Featured photo: Neil Cleverly couldn’t be happier with the way the Olympic golf tournaments turned out. Photos: Courtesy of David Doguet

“Relief and a sense of gratification.”

Those were the six words that Neil Cleverly used to describe how he felt now that the men’s and women’s Olympic golf tournaments are over. It has been a long and grinding haul for Cleverly, golf course superintendent of the Olympic course.

Cleverly, who was named superintendent of the course more than three years ago, has practically lived on the property where the first-ever course for the Olympics was built, an undeveloped parcel of sandy land at Reserva de Marapendi in Barra da Tijuca, a suburb west of Rio.

david doguet

David Doguet

Cleverly and others associated with the project endured challenge after challenge in getting the course built. There were issues in getting the proper equipment and putting together a capable crew. Cleverly was also limited in what inputs he could use. He and his crew members had to hand pick millions of weeds because they were not allowed to eradicate them with herbicide.

Others close to the project say most superintendents would have quit the gig, not wanting to deal with the red tape and aggravation. But Cleverly, wanting to be part of Olympic history, endured.

“We as a team proved to all that, even in a country that at least at street level does not understand or have any interaction with the game of golf, we succeeded in our goal to provide a worthy golf course for the world’s top players to show what they do best,” Cleverly said in an email Sunday. “The positive comments from all entities, including both men and women golfers, were a testament to all the hard work that went into preparing the course both before and during the games. I had high expectations of what we needed to achieve given the circumstances presented during construction, grow-in and management of the golf course.”

David Doguet, who bred the Zeon zoysiagrass on the course, and Cleverly talked often about the Olympic course’s condition and playability in the weeks leading up to the men’s and women’s golf tournaments.

While they were satisfied, they both knew that what they thought about the course didn’t matter if the players didn’t like it.

“We were pretty confident, but we were still a little worried,” said Doguet, president of Bladerunner Farms in Poteet, Texas, who spent two weeks in Rio de Janeiro at the Olympics.

“It turned out that the players loved the course and the grass they played on,” Doguet said. “There were so many compliments. It was amazing. The big one that I remember the most was [American golfer] Bubba Watson saying that this was the best-conditioned course [the players] had played on all year. The women players were worried that the course would be beat up after the men’s competition, but they said they found a course that didn’t look like it had been played on at all.”

Doguet and Cleverly attended the medal presentations together.

“He was beaming from ear to ear,” Doguet said of Cleverly. “I have never seen him smile so much. There had to be great satisfaction in the fact that he had just pulled off one of the toughest assignments ever given to a golf course superintendent, presenting a world-class golf course … for the Olympic Games!”

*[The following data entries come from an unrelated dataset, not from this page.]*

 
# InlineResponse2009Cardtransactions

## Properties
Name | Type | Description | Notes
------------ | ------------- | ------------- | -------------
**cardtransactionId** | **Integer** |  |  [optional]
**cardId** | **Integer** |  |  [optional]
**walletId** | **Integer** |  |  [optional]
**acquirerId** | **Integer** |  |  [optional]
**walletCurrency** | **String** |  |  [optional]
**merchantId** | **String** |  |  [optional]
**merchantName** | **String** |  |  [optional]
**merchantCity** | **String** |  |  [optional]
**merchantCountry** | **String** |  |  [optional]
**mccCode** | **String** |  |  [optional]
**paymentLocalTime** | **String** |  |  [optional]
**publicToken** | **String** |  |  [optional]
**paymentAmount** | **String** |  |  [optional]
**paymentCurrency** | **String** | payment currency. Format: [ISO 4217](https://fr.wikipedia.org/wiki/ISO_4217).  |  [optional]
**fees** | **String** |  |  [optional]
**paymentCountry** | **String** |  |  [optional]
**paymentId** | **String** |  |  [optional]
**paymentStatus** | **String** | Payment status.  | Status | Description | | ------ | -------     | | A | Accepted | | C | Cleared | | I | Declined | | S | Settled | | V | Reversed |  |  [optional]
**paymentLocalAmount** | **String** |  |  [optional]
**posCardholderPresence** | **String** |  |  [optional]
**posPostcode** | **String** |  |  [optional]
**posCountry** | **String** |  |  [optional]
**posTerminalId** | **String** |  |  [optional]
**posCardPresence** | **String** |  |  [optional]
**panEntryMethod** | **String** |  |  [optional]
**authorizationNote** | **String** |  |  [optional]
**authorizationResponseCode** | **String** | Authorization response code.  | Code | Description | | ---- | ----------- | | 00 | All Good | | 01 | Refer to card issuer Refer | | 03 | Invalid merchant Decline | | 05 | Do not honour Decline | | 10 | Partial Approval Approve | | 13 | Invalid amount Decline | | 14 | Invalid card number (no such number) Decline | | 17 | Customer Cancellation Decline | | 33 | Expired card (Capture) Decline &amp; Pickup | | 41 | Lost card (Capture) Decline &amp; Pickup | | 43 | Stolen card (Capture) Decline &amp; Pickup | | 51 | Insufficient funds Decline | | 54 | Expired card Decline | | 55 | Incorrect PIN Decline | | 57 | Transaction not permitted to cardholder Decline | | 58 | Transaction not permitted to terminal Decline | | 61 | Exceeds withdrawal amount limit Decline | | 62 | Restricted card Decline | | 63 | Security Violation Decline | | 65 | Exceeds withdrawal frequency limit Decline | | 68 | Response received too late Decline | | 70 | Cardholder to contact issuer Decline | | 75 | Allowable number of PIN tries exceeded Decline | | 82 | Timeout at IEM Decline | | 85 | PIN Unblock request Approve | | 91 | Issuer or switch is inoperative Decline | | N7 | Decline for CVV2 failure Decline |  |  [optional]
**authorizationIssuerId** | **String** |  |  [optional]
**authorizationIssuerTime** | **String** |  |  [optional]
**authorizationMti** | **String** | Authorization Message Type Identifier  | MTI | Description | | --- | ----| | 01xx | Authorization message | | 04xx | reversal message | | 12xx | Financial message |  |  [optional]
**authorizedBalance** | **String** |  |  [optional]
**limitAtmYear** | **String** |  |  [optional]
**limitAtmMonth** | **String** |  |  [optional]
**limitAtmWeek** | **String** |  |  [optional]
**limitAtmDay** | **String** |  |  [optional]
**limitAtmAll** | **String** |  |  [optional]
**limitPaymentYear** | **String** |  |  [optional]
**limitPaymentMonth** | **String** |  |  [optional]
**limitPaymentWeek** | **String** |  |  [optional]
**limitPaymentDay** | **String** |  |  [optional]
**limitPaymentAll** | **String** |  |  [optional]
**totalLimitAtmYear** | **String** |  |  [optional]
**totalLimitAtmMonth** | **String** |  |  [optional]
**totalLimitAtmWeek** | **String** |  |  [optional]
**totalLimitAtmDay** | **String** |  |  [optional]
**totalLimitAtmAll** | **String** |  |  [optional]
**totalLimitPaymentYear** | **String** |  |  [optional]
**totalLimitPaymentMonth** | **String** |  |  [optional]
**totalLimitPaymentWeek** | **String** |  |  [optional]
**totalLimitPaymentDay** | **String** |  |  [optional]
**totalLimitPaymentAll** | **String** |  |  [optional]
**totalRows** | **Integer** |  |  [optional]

Cleverly said building the Olympic course was a massive undertaking and a huge achievement. “It’s hard to envision or predict if anything can top this experience,” he added.

When the ladies’ tournament ended, Cleverly said he told his crew that they were part of golf history.

“I told them that they are the only golf course maintenance crew in modern history to have successfully prepared a golf course for two events for the Olympic Games,” he added.

Cleverly plans to get the Olympic course ready for the Brazilian Open in four weeks. From there, he’s not sure of his fate.

“I will get some rest before moving on to my next project, wherever that may be,” he said.

Something tells us he will be in high demand.